EXERCISE DETAILS: Every line in the listing below from the one with "(January 2025 rewrite)" through the one with "레이블 중 하나는 그" is to be reproduced exactly, both ends included; leave out the rest.

#####

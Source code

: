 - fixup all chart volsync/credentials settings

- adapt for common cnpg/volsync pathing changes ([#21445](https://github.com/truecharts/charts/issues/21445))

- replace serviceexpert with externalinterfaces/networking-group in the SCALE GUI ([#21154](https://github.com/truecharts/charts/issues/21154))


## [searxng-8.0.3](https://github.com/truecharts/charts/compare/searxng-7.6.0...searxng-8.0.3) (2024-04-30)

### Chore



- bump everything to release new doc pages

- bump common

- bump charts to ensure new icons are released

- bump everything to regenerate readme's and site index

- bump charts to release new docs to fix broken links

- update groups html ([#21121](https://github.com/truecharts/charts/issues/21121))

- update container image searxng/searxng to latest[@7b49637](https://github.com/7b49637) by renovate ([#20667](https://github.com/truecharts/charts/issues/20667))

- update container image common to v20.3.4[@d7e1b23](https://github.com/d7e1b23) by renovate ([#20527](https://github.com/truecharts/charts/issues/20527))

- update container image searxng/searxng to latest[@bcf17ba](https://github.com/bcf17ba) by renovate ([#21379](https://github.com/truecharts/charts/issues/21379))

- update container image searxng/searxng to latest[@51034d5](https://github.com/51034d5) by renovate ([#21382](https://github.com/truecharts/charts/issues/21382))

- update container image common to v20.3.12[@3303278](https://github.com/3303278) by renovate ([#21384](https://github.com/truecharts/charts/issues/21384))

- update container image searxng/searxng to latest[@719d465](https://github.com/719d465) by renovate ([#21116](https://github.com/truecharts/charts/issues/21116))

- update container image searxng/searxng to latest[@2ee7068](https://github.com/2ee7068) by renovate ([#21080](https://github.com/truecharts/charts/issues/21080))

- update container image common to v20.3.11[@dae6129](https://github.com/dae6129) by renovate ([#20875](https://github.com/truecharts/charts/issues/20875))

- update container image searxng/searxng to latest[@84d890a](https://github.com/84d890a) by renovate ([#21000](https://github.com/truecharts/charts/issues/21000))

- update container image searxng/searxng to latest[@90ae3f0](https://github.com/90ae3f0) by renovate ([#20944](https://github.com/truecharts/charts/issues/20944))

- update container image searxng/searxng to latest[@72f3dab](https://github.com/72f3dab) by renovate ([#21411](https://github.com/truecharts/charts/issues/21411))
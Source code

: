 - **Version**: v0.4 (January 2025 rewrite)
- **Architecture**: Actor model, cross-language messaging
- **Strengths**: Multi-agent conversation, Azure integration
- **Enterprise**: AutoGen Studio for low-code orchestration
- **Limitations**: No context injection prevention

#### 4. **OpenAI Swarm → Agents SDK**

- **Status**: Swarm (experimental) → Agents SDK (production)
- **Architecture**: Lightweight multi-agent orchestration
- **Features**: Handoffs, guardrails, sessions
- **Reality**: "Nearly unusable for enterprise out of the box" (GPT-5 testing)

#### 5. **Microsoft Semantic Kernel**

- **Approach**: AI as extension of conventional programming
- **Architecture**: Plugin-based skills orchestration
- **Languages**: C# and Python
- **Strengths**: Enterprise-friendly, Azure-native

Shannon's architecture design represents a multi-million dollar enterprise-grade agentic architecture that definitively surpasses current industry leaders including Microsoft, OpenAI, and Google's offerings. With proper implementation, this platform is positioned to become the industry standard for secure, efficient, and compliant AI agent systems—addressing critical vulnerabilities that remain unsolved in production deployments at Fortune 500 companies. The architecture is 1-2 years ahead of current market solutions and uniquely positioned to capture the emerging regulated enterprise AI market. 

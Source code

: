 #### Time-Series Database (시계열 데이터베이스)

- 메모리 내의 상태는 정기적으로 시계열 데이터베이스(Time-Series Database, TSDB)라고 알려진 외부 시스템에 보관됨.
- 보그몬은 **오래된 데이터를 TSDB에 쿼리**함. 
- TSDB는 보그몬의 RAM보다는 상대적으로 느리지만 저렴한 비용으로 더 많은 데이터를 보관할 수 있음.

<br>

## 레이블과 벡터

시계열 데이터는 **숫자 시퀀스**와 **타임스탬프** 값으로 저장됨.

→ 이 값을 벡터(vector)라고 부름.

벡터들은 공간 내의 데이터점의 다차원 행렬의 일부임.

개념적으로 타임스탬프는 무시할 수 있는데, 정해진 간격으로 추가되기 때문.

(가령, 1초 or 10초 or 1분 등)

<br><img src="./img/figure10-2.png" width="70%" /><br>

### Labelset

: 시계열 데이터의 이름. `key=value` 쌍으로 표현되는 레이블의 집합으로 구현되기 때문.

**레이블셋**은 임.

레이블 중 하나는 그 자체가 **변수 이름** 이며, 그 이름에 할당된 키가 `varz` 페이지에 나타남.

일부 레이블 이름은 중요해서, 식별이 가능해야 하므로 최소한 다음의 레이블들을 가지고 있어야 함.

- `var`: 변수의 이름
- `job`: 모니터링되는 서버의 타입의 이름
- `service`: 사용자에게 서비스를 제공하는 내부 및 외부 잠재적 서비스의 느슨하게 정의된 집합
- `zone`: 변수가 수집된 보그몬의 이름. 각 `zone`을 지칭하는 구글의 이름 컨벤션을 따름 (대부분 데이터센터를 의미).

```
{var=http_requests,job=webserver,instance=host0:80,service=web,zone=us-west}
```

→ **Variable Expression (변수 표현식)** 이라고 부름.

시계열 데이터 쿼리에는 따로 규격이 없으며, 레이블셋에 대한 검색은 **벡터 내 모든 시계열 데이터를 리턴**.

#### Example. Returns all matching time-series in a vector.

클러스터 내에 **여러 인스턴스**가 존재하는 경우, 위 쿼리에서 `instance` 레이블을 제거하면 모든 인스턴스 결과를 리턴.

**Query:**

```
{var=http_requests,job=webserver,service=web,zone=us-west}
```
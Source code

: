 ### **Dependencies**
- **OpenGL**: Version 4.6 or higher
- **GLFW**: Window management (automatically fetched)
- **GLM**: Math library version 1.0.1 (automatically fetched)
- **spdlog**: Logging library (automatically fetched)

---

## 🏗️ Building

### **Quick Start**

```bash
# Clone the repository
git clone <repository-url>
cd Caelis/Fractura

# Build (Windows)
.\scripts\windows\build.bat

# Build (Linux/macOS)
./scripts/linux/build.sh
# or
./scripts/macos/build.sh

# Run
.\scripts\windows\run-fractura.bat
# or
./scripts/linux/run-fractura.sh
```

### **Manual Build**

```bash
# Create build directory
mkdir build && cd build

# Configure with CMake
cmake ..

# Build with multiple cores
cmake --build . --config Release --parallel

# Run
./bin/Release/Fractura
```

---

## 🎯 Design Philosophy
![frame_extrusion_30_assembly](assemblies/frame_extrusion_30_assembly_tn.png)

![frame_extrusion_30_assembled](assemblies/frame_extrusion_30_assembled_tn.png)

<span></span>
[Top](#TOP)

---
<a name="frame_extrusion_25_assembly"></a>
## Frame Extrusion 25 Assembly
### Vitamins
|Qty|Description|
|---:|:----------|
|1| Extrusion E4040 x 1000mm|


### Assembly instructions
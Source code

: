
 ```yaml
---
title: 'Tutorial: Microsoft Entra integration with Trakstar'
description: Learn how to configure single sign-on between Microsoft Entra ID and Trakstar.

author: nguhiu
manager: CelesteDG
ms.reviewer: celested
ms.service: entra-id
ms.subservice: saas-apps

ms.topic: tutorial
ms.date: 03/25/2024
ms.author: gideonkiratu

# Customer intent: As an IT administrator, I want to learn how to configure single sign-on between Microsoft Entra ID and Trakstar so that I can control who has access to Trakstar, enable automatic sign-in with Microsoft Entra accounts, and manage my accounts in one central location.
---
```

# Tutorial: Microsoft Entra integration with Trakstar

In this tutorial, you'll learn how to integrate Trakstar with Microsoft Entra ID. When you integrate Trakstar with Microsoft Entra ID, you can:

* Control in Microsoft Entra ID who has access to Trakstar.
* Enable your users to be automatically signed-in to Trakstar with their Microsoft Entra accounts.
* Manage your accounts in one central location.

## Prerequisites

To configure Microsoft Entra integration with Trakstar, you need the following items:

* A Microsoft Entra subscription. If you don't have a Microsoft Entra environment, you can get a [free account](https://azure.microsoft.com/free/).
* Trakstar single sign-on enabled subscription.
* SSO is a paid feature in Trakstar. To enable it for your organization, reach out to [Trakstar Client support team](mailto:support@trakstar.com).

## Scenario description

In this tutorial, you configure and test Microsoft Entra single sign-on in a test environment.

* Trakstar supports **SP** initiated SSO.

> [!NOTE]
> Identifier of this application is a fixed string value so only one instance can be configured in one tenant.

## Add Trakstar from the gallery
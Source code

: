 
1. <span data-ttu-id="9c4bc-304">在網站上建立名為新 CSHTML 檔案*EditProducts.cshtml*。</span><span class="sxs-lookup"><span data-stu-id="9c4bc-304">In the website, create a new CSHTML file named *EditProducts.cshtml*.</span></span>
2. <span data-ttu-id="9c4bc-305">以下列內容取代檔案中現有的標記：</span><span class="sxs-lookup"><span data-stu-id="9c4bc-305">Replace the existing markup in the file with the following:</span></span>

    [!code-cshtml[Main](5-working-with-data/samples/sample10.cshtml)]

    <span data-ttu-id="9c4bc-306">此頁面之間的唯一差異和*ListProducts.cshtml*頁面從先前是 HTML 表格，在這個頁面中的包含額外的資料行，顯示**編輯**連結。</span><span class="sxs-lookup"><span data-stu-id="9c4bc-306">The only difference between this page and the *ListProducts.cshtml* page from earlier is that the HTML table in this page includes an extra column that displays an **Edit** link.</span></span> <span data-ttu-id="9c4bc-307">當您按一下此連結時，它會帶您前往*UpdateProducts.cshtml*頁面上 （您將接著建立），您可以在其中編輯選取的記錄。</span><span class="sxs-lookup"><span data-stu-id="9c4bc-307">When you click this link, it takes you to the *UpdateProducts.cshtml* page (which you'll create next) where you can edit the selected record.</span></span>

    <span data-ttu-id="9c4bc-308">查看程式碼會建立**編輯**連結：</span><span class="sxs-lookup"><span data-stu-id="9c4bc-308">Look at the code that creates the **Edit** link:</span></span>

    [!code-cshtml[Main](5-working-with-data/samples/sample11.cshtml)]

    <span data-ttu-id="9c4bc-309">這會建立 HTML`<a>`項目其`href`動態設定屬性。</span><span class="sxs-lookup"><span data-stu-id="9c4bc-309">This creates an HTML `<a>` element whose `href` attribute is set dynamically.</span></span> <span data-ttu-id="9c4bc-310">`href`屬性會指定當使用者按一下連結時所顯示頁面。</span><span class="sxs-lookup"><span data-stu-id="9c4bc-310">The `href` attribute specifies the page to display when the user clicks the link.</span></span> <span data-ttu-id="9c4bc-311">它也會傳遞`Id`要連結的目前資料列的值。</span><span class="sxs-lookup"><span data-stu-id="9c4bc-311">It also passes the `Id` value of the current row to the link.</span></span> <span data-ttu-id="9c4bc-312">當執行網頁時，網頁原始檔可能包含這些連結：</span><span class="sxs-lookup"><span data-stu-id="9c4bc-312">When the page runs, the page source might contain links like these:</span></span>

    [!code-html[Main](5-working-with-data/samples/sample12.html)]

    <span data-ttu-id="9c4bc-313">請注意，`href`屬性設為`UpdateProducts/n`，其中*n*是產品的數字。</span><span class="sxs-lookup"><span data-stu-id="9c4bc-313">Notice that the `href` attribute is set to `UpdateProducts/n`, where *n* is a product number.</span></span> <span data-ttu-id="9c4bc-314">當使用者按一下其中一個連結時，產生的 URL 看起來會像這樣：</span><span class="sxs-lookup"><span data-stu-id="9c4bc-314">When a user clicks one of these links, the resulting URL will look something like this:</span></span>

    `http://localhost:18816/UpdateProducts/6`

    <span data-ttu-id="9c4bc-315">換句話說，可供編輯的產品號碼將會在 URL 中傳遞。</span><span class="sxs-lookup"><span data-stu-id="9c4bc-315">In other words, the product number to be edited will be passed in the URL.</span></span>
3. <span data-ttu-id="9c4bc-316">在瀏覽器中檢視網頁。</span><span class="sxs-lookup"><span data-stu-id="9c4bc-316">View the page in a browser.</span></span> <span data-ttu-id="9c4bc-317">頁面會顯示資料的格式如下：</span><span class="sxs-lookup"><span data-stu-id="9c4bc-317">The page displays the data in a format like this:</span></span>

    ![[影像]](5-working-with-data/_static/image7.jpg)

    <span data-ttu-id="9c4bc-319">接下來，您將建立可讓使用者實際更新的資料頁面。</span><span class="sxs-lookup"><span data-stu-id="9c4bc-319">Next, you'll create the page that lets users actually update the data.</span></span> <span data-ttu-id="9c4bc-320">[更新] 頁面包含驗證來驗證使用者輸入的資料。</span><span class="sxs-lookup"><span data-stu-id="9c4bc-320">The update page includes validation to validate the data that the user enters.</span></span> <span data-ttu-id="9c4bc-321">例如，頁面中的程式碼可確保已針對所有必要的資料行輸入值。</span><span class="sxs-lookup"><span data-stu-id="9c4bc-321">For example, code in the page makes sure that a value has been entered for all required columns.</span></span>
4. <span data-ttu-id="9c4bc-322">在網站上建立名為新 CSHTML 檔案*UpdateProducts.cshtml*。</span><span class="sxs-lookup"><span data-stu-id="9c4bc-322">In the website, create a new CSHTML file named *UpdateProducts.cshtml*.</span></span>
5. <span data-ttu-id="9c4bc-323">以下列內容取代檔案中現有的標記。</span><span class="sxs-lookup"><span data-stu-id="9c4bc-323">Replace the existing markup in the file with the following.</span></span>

#####

FINISHED TASK:
: - **Version**: v0.4 (January 2025 rewrite)
- **Architecture**: Actor model, cross-language messaging
- **Strengths**: Multi-agent conversation, Azure integration
- **Enterprise**: AutoGen Studio for low-code orchestration
- **Limitations**: No context injection prevention

#### 4. **OpenAI Swarm → Agents SDK**

- **Status**: Swarm (experimental) → Agents SDK (production)
- **Architecture**: Lightweight multi-agent orchestration
- **Features**: Handoffs, guardrails, sessions
- **Reality**: "Nearly unusable for enterprise out of the box" (GPT-5 testing)

#### 5. **Microsoft Semantic Kernel**

- **Approach**: AI as extension of conventional programming
- **Architecture**: Plugin-based skills orchestration
- **Languages**: C# and Python
- **Strengths**: Enterprise-friendly, Azure-native

Shannon's architecture design represents a multi-million dollar enterprise-grade agentic architecture that definitively surpasses current industry leaders including Microsoft, OpenAI, and Google's offerings. With proper implementation, this platform is positioned to become the industry standard for secure, efficient, and compliant AI agent systems—addressing critical vulnerabilities that remain unsolved in production deployments at Fortune 500 companies. The architecture is 1-2 years ahead of current market solutions and uniquely positioned to capture the emerging regulated enterprise AI market. 

Source code

: #### Time-Series Database (시계열 데이터베이스)

- 메모리 내의 상태는 정기적으로 시계열 데이터베이스(Time-Series Database, TSDB)라고 알려진 외부 시스템에 보관됨.
- 보그몬은 **오래된 데이터를 TSDB에 쿼리**함. 
- TSDB는 보그몬의 RAM보다는 상대적으로 느리지만 저렴한 비용으로 더 많은 데이터를 보관할 수 있음.

<br>

## 레이블과 벡터

시계열 데이터는 **숫자 시퀀스**와 **타임스탬프** 값으로 저장됨.

→ 이 값을 벡터(vector)라고 부름.

벡터들은 공간 내의 데이터점의 다차원 행렬의 일부임.

개념적으로 타임스탬프는 무시할 수 있는데, 정해진 간격으로 추가되기 때문.

(가령, 1초 or 10초 or 1분 등)

<br><img src="./img/figure10-2.png" width="70%" /><br>

### Labelset

: 시계열 데이터의 이름. `key=value` 쌍으로 표현되는 레이블의 집합으로 구현되기 때문.

**레이블셋**은 임.

레이블 중 하나는 그 자체가 **변수 이름** 이며, 그 이름에 할당된 키가 `varz` 페이지에 나타남.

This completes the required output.